BEGIN
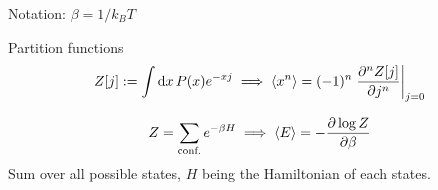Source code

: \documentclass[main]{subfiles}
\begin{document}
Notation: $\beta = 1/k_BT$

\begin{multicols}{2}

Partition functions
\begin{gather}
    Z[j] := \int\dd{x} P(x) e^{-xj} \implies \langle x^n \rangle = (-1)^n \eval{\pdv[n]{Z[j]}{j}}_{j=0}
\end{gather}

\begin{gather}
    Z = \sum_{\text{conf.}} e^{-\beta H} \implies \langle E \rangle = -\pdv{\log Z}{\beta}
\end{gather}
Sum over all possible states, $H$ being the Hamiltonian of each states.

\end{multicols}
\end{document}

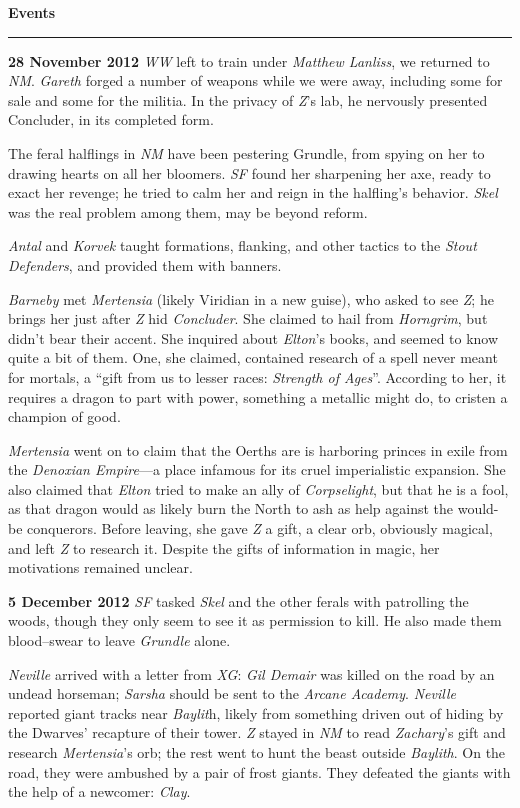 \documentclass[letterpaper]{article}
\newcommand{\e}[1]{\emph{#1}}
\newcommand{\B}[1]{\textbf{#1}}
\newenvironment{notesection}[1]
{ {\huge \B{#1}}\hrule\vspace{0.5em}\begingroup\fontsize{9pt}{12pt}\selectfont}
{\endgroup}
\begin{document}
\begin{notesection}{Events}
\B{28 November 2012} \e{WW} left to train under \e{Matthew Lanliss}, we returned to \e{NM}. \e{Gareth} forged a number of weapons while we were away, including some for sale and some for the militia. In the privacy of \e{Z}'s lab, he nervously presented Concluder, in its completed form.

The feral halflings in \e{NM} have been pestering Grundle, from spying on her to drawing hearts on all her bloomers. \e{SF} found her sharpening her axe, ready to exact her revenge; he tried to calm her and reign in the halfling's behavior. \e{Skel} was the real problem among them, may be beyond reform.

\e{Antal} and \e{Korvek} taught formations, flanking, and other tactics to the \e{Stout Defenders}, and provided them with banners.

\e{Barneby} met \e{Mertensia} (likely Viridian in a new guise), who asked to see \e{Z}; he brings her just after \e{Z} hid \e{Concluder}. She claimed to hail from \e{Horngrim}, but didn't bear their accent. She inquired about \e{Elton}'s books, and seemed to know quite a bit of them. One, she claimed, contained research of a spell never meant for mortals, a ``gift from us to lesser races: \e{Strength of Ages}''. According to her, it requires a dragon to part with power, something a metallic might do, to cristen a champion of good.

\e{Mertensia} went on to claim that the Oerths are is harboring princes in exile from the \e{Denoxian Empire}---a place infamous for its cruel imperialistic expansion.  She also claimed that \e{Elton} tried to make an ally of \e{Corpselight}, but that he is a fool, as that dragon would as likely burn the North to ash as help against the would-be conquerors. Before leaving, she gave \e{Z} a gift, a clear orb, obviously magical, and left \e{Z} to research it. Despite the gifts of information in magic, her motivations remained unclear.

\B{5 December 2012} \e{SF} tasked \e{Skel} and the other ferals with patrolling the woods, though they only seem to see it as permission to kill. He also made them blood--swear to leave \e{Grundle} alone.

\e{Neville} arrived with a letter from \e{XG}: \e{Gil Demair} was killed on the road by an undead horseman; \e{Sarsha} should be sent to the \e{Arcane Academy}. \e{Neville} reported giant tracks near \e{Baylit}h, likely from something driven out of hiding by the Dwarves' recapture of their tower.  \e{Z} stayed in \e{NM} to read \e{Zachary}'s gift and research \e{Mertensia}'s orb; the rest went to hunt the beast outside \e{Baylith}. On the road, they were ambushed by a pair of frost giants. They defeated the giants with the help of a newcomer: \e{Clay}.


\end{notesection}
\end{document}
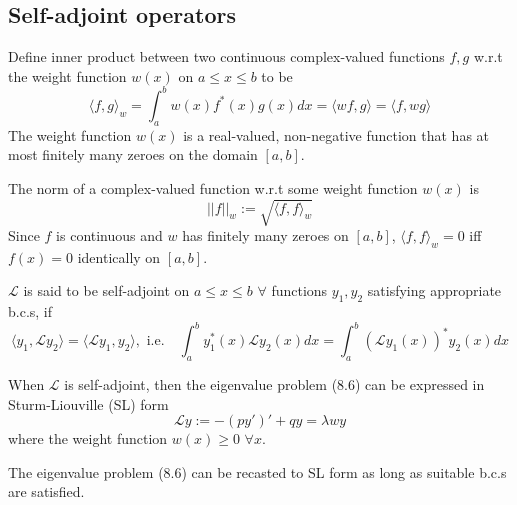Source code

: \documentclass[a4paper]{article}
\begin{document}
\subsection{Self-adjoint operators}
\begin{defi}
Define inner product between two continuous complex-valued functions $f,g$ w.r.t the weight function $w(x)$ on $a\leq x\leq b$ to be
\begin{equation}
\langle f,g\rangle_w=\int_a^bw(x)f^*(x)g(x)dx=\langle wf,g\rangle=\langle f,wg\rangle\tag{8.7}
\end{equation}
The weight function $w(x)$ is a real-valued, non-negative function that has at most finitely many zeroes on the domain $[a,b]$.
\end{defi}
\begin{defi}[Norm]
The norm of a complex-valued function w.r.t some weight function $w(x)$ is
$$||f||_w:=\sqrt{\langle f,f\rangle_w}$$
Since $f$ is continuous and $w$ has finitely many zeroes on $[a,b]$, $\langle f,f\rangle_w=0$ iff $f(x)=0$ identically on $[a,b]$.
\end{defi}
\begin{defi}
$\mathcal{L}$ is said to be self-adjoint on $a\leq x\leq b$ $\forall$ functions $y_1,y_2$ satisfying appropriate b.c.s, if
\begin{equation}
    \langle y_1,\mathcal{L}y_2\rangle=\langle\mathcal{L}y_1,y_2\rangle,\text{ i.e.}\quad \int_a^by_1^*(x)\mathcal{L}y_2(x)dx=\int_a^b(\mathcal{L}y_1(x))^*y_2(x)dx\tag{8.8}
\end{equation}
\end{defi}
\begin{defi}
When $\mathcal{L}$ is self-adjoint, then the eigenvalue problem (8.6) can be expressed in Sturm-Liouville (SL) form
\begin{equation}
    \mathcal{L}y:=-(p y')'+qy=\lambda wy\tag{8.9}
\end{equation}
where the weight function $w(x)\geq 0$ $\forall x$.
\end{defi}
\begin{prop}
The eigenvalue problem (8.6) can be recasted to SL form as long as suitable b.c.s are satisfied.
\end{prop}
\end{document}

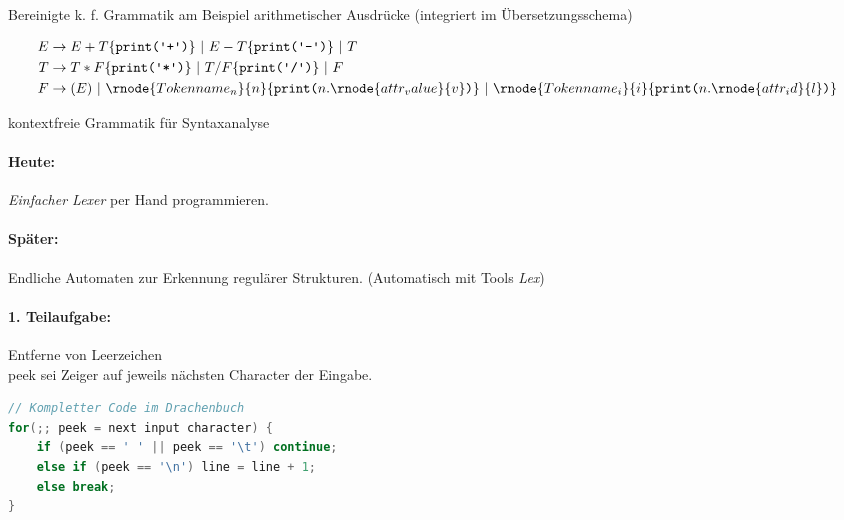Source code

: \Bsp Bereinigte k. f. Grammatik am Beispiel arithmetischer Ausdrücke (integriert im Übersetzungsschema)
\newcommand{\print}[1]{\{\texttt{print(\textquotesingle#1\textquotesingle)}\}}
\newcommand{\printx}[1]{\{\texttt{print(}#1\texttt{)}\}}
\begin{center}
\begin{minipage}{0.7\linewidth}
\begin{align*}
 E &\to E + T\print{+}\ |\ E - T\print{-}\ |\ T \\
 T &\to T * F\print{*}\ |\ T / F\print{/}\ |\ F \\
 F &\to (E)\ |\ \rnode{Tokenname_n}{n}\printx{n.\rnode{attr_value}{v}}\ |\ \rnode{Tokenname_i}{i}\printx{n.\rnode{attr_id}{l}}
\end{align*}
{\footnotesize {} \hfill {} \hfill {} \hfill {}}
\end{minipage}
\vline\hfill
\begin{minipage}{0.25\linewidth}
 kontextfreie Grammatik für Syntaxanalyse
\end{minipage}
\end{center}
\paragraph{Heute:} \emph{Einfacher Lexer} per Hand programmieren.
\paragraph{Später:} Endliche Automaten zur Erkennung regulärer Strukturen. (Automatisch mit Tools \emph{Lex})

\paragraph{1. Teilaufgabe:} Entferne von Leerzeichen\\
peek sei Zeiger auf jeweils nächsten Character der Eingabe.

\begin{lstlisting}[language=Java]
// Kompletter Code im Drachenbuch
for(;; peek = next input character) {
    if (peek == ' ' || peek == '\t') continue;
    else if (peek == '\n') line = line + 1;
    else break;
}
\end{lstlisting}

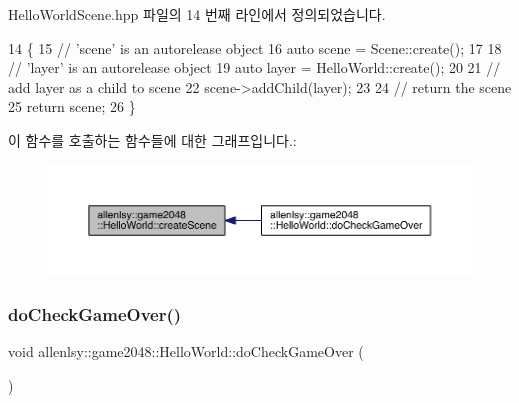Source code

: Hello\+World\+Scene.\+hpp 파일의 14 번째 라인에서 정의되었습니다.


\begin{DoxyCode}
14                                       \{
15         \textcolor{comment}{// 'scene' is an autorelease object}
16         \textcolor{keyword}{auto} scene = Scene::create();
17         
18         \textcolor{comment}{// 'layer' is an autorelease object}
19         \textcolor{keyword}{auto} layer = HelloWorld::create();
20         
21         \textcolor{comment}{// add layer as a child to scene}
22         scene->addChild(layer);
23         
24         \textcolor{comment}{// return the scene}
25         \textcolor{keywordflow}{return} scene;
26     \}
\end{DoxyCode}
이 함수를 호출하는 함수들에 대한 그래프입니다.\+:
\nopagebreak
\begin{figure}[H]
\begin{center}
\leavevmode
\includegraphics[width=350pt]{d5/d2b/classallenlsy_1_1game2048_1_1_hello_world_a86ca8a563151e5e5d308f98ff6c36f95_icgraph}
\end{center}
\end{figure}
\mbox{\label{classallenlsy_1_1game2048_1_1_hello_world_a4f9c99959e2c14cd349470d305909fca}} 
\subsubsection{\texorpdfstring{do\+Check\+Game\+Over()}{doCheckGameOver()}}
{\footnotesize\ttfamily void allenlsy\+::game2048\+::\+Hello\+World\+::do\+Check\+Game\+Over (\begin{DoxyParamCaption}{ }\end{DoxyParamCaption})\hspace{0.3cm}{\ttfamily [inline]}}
END
• _Work to complete_
Number of lines above with the word "create": state it alone.

• _Written answer_
2